El domingo 20 de noviembre de 2016 clausura el papa Francisco el año jubilar de la misericordia. Nos podríamos preguntar si se trató de un año convocado para que los más cercanos a la Iglesia realizaran algunos actos piadosos para mover la sensibilidad de algunas personas. Nos hemos acostumbrado por influencia de la ilustración a darle mayor importancia a la razón y desconfiar de la religión como algo primitivo reducido a la escala de lo personal e íntimo.
Pero no es así. La razón nos ayuda a comprender y expresar lo religioso, para que la intransigencia y el fundamentalismo no se apoderen de los seres humanos. Todos los seres humanos tenemos y sentimos emociones, incluso revolotea el sentido de lo religioso aunque sea difuso. No es casual que se hable de razón cordial, de justicia cordial, de aquellas cuestiones que, sin corazón, se quedan desangeladamente frías e inhóspitas.
El papa Francisco, cuando señala como central en su pontificado la misericordia, se está refiriendo a algo distinto y superior a la emoción y la empatía, aunque las presuponga. Nada que ver con la sensiblería y el emotivismo pasajero o con unas cuantas habilidades sociales para que nuestro interlocutor pueda sentirse bien tratado. El clima enrarecido que vive nuestro país es un claro ejemplo de los daños que causa movilizar el sentimiento y la emoción, desprovista del respeto y consideración por el otro. Acabamos odiándonos, paralizados por la necesidad de destruir al otro en lugar de buscar cómo complementarnos.
La misericordia va más allá. Se identifica con la compasión, con la capacidad profunda interior ante el sufrimiento del otro. La misericordia nos impulsa a aliviar su dolor, incluso a costa de incrementar el mío. En Venezuela estamos necesitados de diálogo, de entendimiento, porque las crisis no se superan eliminando al otro, sino integrándonos, aunque cueste.

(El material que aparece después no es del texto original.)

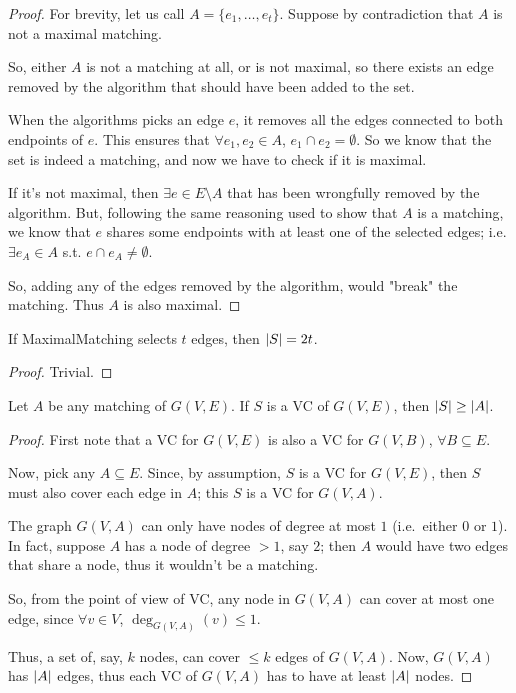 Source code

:     \begin{proof}
        For brevity, let us call $A = \{ e_1, \dots, e_t \}$.
        Suppose by contradiction that $A$ is not a maximal matching.

        So, either $A$ is not a matching at all, or is not maximal, so there exists an edge removed by the algorithm that should have been added to the set.

        When the algorithms picks an edge $e$, it removes all the edges connected to both endpoints of $e$. This ensures that $\forall e_1,e_2 \in A$, $e_1 \cap e_2 = \emptyset$.
        So we know that the set is indeed a matching, and now we have to check if it is maximal.

        If it's not maximal, then $\exists e \in E \setminus A$ that has been wrongfully removed by the algorithm.
        But, following the same reasoning used to show that $A$ is a matching, we know that $e$ shares some endpoints with at least one of the selected edges; i.e. $\exists e_A \in A$ s.t. $e \cap e_A \neq \emptyset$.

        So, adding any of the edges removed by the algorithm, would "break" the matching. Thus $A$ is also maximal.
    \end{proof}

    \begin{lemma}\label{lemma:vc2}
        If MaximalMatching selects $t$ edges, then $\vert S \vert = 2t$.
    \end{lemma}

    \begin{proof}
        Trivial.
    \end{proof}

    \begin{lemma}\label{lemma:vc3}
        Let $A$ be any matching of $G(V,E)$. If $S$ is a VC of $G(V,E)$, then $\vert S \vert \geq \vert A \vert$.
    \end{lemma}

    \begin{proof}
        First note that a VC for $G(V,E)$ is also a VC for $G(V,B)$, $\forall B \subseteq E$.

        Now, pick any $A \subseteq E$. Since, by assumption, $S$ is a VC for $G(V,E)$, then $S$ must also cover each edge in $A$; this $S$ is a VC for $G(V,A)$.

        The graph $G(V,A)$ can only have nodes of degree at most $1$ (i.e.~either $0$ or $1$).
        In fact, suppose $A$ has a node of degree $>1$, say $2$; then $A$ would have two edges that share a node, thus it wouldn't be a matching.

        So, from the point of view of VC, any node in $G(V,A)$ can cover at most one edge, since $\forall v \in V$, $\deg_{G(V,A)}(v) \leq 1$.

        Thus, a set of, say, $k$ nodes, can cover $\leq k$ edges of $G(V,A)$. Now, $G(V,A)$ has $\vert A \vert$ edges, thus each VC of $G(V,A)$ has to have at least $\vert A \vert$ nodes.
    \end{proof}

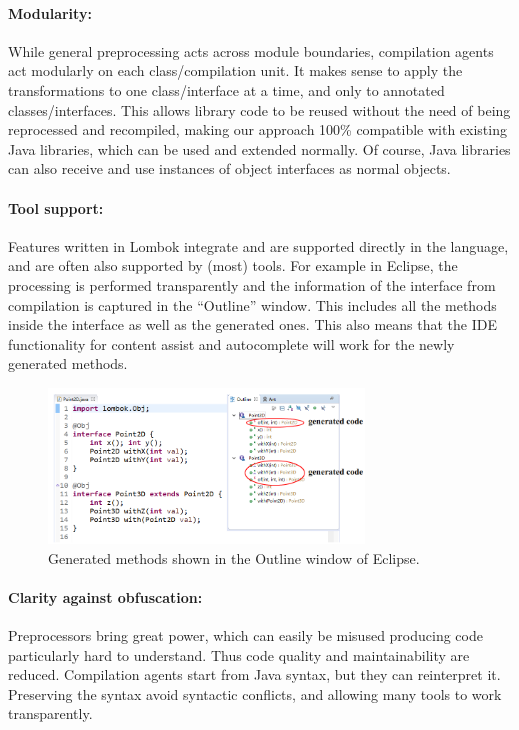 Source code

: \paragraph{Modularity:}
While general preprocessing acts across module boundaries, compilation
agents act modularly on each class/compilation unit. It makes sense to
apply the transformations to one class/interface at a time, and only to
annotated classes/interfaces. This allows library code to be reused
without the need of being reprocessed and recompiled, making our
approach 100\% compatible with existing Java libraries, which can be
used and extended normally. Of course, Java libraries can also receive
and use instances of object interfaces as normal objects.

\paragraph{Tool support:}
Features written in Lombok integrate and are supported directly in the
language, and are often also supported by (most) tools.  For example in Eclipse, the processing is
performed transparently and the information of the interface from
compilation is captured in the ``Outline'' window. This includes all
the methods inside the interface as well as the generated ones.  
This also means that the IDE functionality for content assist and
autocomplete will work for the newly generated methods.

\begin{figure}[h]\label{fig:screenshot}
\centering
\includegraphics[width=3.3in]{pdfs/screenshot2.png}
\caption{Generated methods shown in the Outline window of Eclipse.}
\end{figure}

\paragraph{Clarity against obfuscation:}
Preprocessors bring great power, which can easily be misused producing
code particularly hard to understand. Thus code quality and maintainability are reduced.
Compilation agents start from Java syntax, but they can reinterpret it.
Preserving the syntax avoid syntactic conflicts, and allowing many
tools to work transparently.

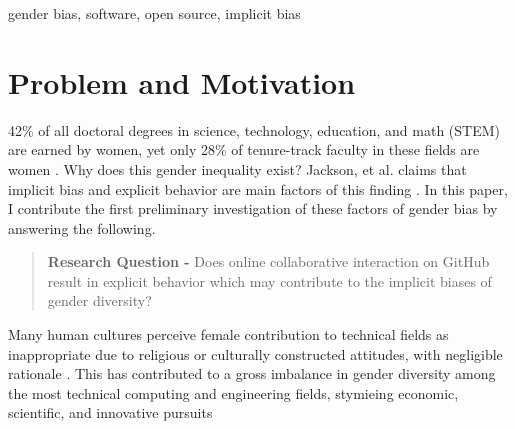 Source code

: \documentclass{sigplanconf}
\begin{document}
\keywords
gender bias, software, open source, implicit bias


\section{Problem and Motivation}

42\% of all doctoral degrees in science, technology, education, and
math (STEM) are earned by women, yet only 28\% of tenure-track faculty in these
fields are women \citep{womenengineering}. Why does this gender inequality exist?
Jackson, et al. claims that implicit bias and explicit behavior are main
factors of this finding \cite{implicitbias}. In this paper, I
contribute the first preliminary investigation of these factors of gender bias
by answering the following.

\begin{quote}
  \textbf{Research Question -} Does online collaborative interaction on GitHub result in
  explicit behavior which may contribute to the implicit biases of gender diversity?
\end{quote}

Many human cultures perceive female contribution to technical
fields as inappropriate due to religious or culturally constructed attitudes, with
negligible rationale \citep{elamin2010saudiwomen}. This has contributed to a gross imbalance in gender diversity among
the most technical computing and engineering fields, stymieing economic,
scientific, and innovative pursuits \citep{genderscience}
\end{document}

Cuando la política se convierte en engaño, en manipulación, en aprovechamiento del poder para servir a una parcialidad y no a toda la comunidad, se produce un rompimiento de la igualdad y de la justicia.
Los problemas de la gente no esperan, sobre todo cuando tocan la supervivencia o la oportunidad de vivir dignamente.
La población gime por una dirigencia que sea capaz de oír el clamor del pueblo. El doble discurso, los llamados a la paz y el sacar la espada no pueden ir juntos. La incredulidad y hasta el rechazo existentes se deben, en buena parte, a la falta de respuesta efectiva a los problemas reales. No se puede vivir de espaldas a lo que se constata a diario: la carencia de lo más elemental para la vida, la incertidumbre ante un futuro nada claro porque el presente tiene demasiados nubarrones.
Se clausura un año jubilar, pero la tarea continúa. El Papa invita de forma machacona a estar en salida, a procurar poner en primer lugar a los relegados, a la escoria de la sociedad, que no son solamente los pobres, sino los olvidados. La política significa el cuidado de lo que es común a todos. Cada vez más tomamos conciencia de que lo político no es todo, pero todas nuestras actividades e iniciativas tienen efectivamente una dimensión política. Por ello, el Papa acepta ponerse en medio de los que no se entienden para terciar por el bien común. No se trata de ser neutral, sino de estar a favor de la verdad bajo el prisma del amor a Dios y al prójimo. Eso es misericordia aunque se vea como algo imposible. Para nosotros, la misericordia no cierra sus puertas, sino que las abre para poder avizorar un futuro más fraterno para todos.